Quella della “cittadinanza” è una questione che risale davvero alla notte dei tempi. Basti pensare che solo nel 49 avanti cristo gli abitanti delle regioni nel nord della penisola italiana ebbero riconosciuto per legge il diritto di considerarsi “cittadini romani”. E nel corso di questi duemila anni le leggi sulla cittadinanza sono cambiate secondo gli interessi delle élites al potere in quanto si tratta di un diritto di tipo politico. Come dimostrato dal fatto che le leggi che lo regolamentano non sono uguali in tutti i paesi del mondo anche se, nella maggior parte dei casi, fanno riferimento allo “ius soli” o allo “ius sanguinis”.

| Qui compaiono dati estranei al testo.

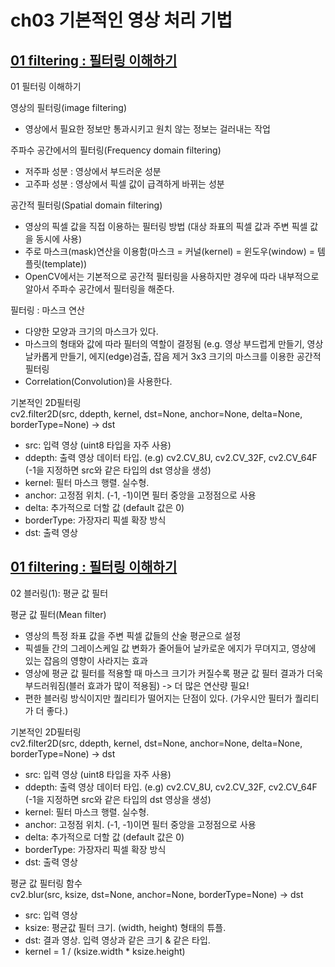 # ch03 기본적인 영상 처리 기법

## [01 filtering : 필터링 이해하기](https://github.com/MingyuKim-2933/OpenCV-self-study/blob/main/ch04%20%ED%95%84%ED%84%B0%EB%A7%81/filtering.py)
01 필터링 이해하기

영상의 필터링(image filtering)
- 영상에서 필요한 정보만 통과시키고 원치 않는 정보는 걸러내는 작업

주파수 공간에서의 필터링(Frequency domain filtering)  
- 저주파 성분 : 영상에서 부드러운 성분
- 고주파 성분 : 영상에서 픽셀 값이 급격하게 바뀌는 성분

공간적 필터링(Spatial domain filtering)  
- 영상의 픽셀 값을 직접 이용하는 필터링 방법 (대상 좌표의 픽셀 값과 주변 픽셀 값을 동시에 사용)
- 주로 마스크(mask)연산을 이용함(마스크 = 커널(kernel) = 윈도우(window) = 템플릿(template))
- OpenCV에서는 기본적으로 공간적 필터링을 사용하지만 경우에 따라 내부적으로 알아서 주파수 공간에서 필터링을 해준다.

필터링 : 마스크 연산  
- 다양한 모양과 크기의 마스크가 있다.
- 마스크의 형태와 값에 따라 필터의 역할이 결정됨 (e.g. 영상 부드럽게 만들기, 영상 날카롭게 만들기, 에지(edge)검출, 잡음 제거
3x3 크기의 마스크를 이용한 공간적 필터링
- Correlation(Convolution)을 사용한다.  

기본적인 2D필터링  
cv2.filter2D(src, ddepth, kernel, dst=None, anchor=None, delta=None, borderType=None) -> dst
- src: 입력 영상 (uint8 타입을 자주 사용)
- ddepth: 출력 영상 데이터 타입. (e.g) cv2.CV_8U, cv2.CV_32F, cv2.CV_64F (-1을 지정하면 src와 같은 타입의 dst 영상을 생성)
- kernel: 필터 마스크 행렬. 실수형.
- anchor: 고정점 위치. (-1, -1)이면 필터 중앙을 고정점으로 사용
- delta: 추가적으로 더할 값 (default 값은 0)
- borderType: 가장자리 픽셀 확장 방식
- dst: 출력 영상

## [01 filtering : 필터링 이해하기](https://github.com/MingyuKim-2933/OpenCV-self-study/blob/main/ch04%20%ED%95%84%ED%84%B0%EB%A7%81/blurring.py)
02 블러링(1): 평균 값 필터

평균 값 필터(Mean filter)  
- 영상의 특정 좌표 값을 주변 픽셀 값들의 산술 평균으로 설정
- 픽셀들 간의 그레이스케일 값 변화가 줄어들어 날카로운 에지가 무뎌지고, 영상에 있는 잡음의 영향이 사라지는 효과
- 영상에 평균 값 필터를 적용할 때 마스크 크기가 커질수록 평균 값 필터 결과가 더욱 부드러워짐(블러 효과가 많이 적용됨) -> 더 많은 연산량 필요!
- 편한 블러링 방식이지만 퀄리티가 떨어지는 단점이 있다. (가우시안 필터가 퀄리티가 더 좋다.)

기본적인 2D필터링  
cv2.filter2D(src, ddepth, kernel, dst=None, anchor=None, delta=None, borderType=None) -> dst   
- src: 입력 영상 (uint8 타입을 자주 사용)
- ddepth: 출력 영상 데이터 타입. (e.g) cv2.CV_8U, cv2.CV_32F, cv2.CV_64F (-1을 지정하면 src와 같은 타입의 dst 영상을 생성)
- kernel: 필터 마스크 행렬. 실수형.
- anchor: 고정점 위치. (-1, -1)이면 필터 중앙을 고정점으로 사용
- delta: 추가적으로 더할 값 (default 값은 0)
- borderType: 가장자리 픽셀 확장 방식
- dst: 출력 영상

평균 값 필터링 함수  
cv2.blur(src, ksize, dst=None, anchor=None, borderType=None) -> dst  
- src: 입력 영상
- ksize: 평균값 필터 크기. (width, height) 형태의 튜플.
- dst: 결과 영상. 입력 영상과 같은 크기 & 같은 타입.
- kernel = 1 / (ksize.width * ksize.height)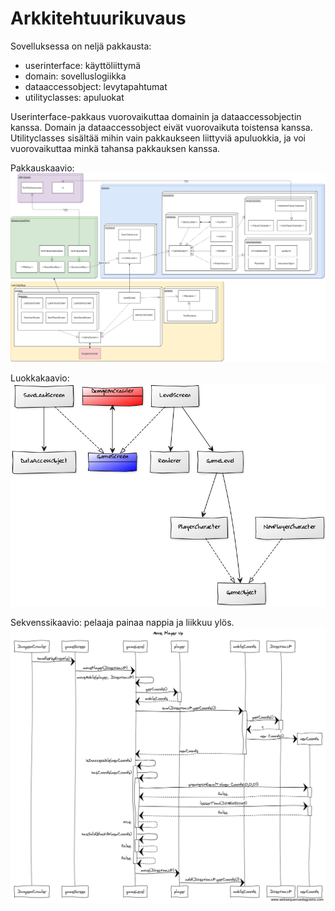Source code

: # Arkkitehtuurikuvaus

Sovelluksessa on neljä pakkausta:
* userinterface: käyttöliittymä
* domain: sovelluslogiikka
* dataaccessobject: levytapahtumat
* utilityclasses: apuluokat

Userinterface-pakkaus vuorovaikuttaa domainin ja dataaccessobjectin kanssa. Domain ja dataaccessobject eivät vuorovaikuta toistensa kanssa. Utilityclasses sisältää mihin vain pakkaukseen liittyviä apuluokkia, ja voi vuorovaikuttaa minkä tahansa pakkauksen kanssa.

Pakkauskaavio:
![Pakkauskaavio](/dokumentaatio/pakkauskaavio.png)

Luokkakaavio:
![Luokkakaavio](/dokumentaatio/luokkakaavio.png)

Sekvenssikaavio: pelaaja painaa nappia ja liikkuu ylös.
![Sekvenssikaavio](/dokumentaatio/Move_Player_Up.png)
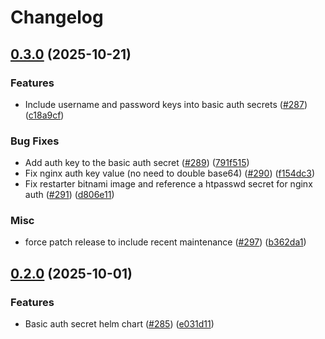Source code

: # Changelog

## [0.3.0](https://github.com/chanzuckerberg/argo-helm-charts/compare/basic-auth-secret-v0.2.0...basic-auth-secret-v0.3.0) (2025-10-21)


### Features

* Include username and password keys into basic auth secrets ([#287](https://github.com/chanzuckerberg/argo-helm-charts/issues/287)) ([c18a9cf](https://github.com/chanzuckerberg/argo-helm-charts/commit/c18a9cf745d2422c92bb5be7d7679bdc9d6e3398))


### Bug Fixes

* Add auth key to the basic auth secret ([#289](https://github.com/chanzuckerberg/argo-helm-charts/issues/289)) ([791f515](https://github.com/chanzuckerberg/argo-helm-charts/commit/791f5154494bfe67894d82fbd49ef2ef33a65b76))
* Fix nginx auth key value (no need to double base64) ([#290](https://github.com/chanzuckerberg/argo-helm-charts/issues/290)) ([f154dc3](https://github.com/chanzuckerberg/argo-helm-charts/commit/f154dc36a29b52b053529ed7d75f11cc5c38f60c))
* Fix restarter bitnami image and reference a htpasswd secret for nginx auth ([#291](https://github.com/chanzuckerberg/argo-helm-charts/issues/291)) ([d806e11](https://github.com/chanzuckerberg/argo-helm-charts/commit/d806e111f5e12531cdcd44ed0e904c98156ca93b))


### Misc

* force patch release to include recent maintenance ([#297](https://github.com/chanzuckerberg/argo-helm-charts/issues/297)) ([b362da1](https://github.com/chanzuckerberg/argo-helm-charts/commit/b362da15c6a05481a2a4b416c9b46ee36debfa83))

## [0.2.0](https://github.com/chanzuckerberg/argo-helm-charts/compare/basic-auth-secret-v0.1.0...basic-auth-secret-v0.2.0) (2025-10-01)


### Features

* Basic auth secret helm chart ([#285](https://github.com/chanzuckerberg/argo-helm-charts/issues/285)) ([e031d11](https://github.com/chanzuckerberg/argo-helm-charts/commit/e031d1105cf369cc33f10dc4640078526cc3589b))
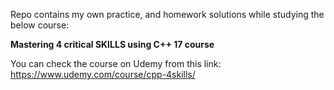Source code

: Repo contains my own practice, and homework solutions while studying the below course:

<b>Mastering 4 critical SKILLS using C++ 17 course</b>

You can check the course on Udemy from this link: https://www.udemy.com/course/cpp-4skills/
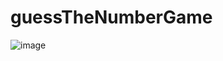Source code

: # guessTheNumberGame
![image](https://github.com/user-attachments/assets/b7b89cd3-a4d1-45e4-8a12-4c8a98f82a1a)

Questa premessa minima è per contestualizzare uno dei cinque referendum previsti per la prima settimana del prossimo mese di giugno. Il quesito, illeggibile come nella maggior parte dei casi, chiede a chi vota se vuole che vengano abrogate alcune parti della Legge 5 febbraio 1992, n. 91 “Nuove norme sulla cittadinanza”. In pratica chi ha proposto il Referendum vuole che il tempo di residenza legale necessario per richiedere la cittadinanza passi da 10 a 5 anni. Una delle tante cose che mostra l’estrema strumentalità del concetto di “cittadinanza” è che durante il ventennio fascista bastavano solo 5 anni di residenza, periodo che è raddoppiato nel 1992 durante il Governo Andreotti (VII) formato da DC, PSI, PSDI e PLI.

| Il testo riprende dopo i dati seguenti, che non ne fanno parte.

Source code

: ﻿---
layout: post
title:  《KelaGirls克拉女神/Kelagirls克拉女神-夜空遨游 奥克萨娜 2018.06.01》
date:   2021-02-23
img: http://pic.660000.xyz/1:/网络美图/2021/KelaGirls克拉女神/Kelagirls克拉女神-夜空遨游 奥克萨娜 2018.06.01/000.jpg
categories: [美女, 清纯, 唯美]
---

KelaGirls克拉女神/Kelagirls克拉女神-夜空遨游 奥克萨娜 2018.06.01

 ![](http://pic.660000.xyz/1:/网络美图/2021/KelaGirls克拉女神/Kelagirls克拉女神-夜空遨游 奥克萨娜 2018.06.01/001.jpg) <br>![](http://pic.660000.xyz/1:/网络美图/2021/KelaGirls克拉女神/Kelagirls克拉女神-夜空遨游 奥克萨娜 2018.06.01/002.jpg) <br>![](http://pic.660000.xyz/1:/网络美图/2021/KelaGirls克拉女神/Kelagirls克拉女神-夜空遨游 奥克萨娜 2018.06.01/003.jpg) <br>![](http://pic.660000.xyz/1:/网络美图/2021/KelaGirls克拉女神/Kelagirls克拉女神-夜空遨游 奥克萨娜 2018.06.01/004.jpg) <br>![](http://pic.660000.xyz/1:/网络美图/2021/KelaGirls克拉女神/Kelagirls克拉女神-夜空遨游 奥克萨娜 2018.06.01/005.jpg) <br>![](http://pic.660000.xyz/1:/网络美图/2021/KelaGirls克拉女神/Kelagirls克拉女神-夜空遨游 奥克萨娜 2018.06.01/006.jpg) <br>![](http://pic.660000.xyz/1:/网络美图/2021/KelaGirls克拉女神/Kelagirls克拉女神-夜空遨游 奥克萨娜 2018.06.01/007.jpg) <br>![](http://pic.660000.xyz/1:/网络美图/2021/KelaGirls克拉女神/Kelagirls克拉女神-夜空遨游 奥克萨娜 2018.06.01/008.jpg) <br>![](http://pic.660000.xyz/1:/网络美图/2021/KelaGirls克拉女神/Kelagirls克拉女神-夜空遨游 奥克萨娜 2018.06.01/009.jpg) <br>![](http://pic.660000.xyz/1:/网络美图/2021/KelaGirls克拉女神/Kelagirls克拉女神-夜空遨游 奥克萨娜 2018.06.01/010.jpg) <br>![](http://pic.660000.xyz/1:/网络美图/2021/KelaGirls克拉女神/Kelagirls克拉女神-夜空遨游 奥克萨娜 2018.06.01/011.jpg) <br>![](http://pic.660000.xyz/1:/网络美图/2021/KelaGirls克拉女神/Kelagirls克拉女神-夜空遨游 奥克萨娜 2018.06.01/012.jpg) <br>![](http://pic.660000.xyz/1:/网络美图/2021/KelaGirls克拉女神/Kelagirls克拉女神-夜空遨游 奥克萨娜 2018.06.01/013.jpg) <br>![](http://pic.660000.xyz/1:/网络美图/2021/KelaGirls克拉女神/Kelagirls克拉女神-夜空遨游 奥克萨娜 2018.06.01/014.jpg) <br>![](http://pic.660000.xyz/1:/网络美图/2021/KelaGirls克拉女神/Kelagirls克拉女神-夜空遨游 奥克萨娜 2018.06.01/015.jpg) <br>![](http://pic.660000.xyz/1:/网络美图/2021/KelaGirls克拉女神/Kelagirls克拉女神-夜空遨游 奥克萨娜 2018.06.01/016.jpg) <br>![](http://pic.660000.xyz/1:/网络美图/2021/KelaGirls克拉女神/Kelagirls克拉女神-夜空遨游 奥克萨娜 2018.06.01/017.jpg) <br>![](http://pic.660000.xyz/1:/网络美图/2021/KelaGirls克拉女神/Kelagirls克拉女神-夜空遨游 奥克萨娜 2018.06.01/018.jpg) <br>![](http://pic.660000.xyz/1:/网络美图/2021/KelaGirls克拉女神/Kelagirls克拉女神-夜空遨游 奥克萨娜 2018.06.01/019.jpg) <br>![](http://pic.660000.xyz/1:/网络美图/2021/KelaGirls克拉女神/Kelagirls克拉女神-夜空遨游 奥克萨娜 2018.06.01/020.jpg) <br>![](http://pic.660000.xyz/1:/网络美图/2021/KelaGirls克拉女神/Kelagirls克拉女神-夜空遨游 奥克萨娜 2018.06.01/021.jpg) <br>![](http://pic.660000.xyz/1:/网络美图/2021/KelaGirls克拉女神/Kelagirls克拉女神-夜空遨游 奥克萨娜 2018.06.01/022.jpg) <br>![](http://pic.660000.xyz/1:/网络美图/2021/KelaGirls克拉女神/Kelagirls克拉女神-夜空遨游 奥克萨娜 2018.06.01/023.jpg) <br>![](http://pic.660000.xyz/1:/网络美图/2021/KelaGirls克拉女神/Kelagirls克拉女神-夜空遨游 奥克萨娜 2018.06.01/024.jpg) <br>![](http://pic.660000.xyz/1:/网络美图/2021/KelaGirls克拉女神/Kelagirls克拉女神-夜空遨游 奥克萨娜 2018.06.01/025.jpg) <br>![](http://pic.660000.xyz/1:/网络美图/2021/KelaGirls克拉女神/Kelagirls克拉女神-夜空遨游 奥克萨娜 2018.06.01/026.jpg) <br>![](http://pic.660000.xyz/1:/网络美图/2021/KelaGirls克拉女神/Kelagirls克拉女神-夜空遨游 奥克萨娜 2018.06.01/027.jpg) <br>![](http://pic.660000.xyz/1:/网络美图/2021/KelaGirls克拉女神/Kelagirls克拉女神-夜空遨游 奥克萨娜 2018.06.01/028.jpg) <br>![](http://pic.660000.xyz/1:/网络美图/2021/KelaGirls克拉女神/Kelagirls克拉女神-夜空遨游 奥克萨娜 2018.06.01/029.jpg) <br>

Le questioni legate alla cittadinanza continuano a essere estremamente attuali, basti pensare che nello scorso mese di marzo un Decreto Legge ha apportato alcune modifiche restrittive alle richieste che arrivano dai discendenti, nati e residenti all’estero, di emigrati italiani.

Le posizioni dei partiti parlamentari vedono da una parte PD e AVS, che sono a favore della riduzione, ai quali si aggiungono +Europa, IdV e Azione mentre invece il M5S ha scelto di lasciare “libertà di voto” al proprio elettorato. Ennesima dimostrazione delle contraddizioni e ambiguità che costituiscono da sempre le posizioni politiche di questa formazione. Gli altri, vale a dire quelli che sostengono l’attuale governo, hanno assunto più o meno apertamente una posizione a favore dell’astensione allo scopo di impedire il raggiungimento del quorum e quindi rendere inutile la consultazione. Una mossa dettata chiaramente dal razzismo che costituisce una parte importante della loro ideologia. Da notare che sembra sia difficile organizzare i classici dibattiti televisivi, tra i sostenitori del “SI” e del “NO”, in quanto è quasi impossibile trovare qualcuno che sostenga le ragioni dei secondi.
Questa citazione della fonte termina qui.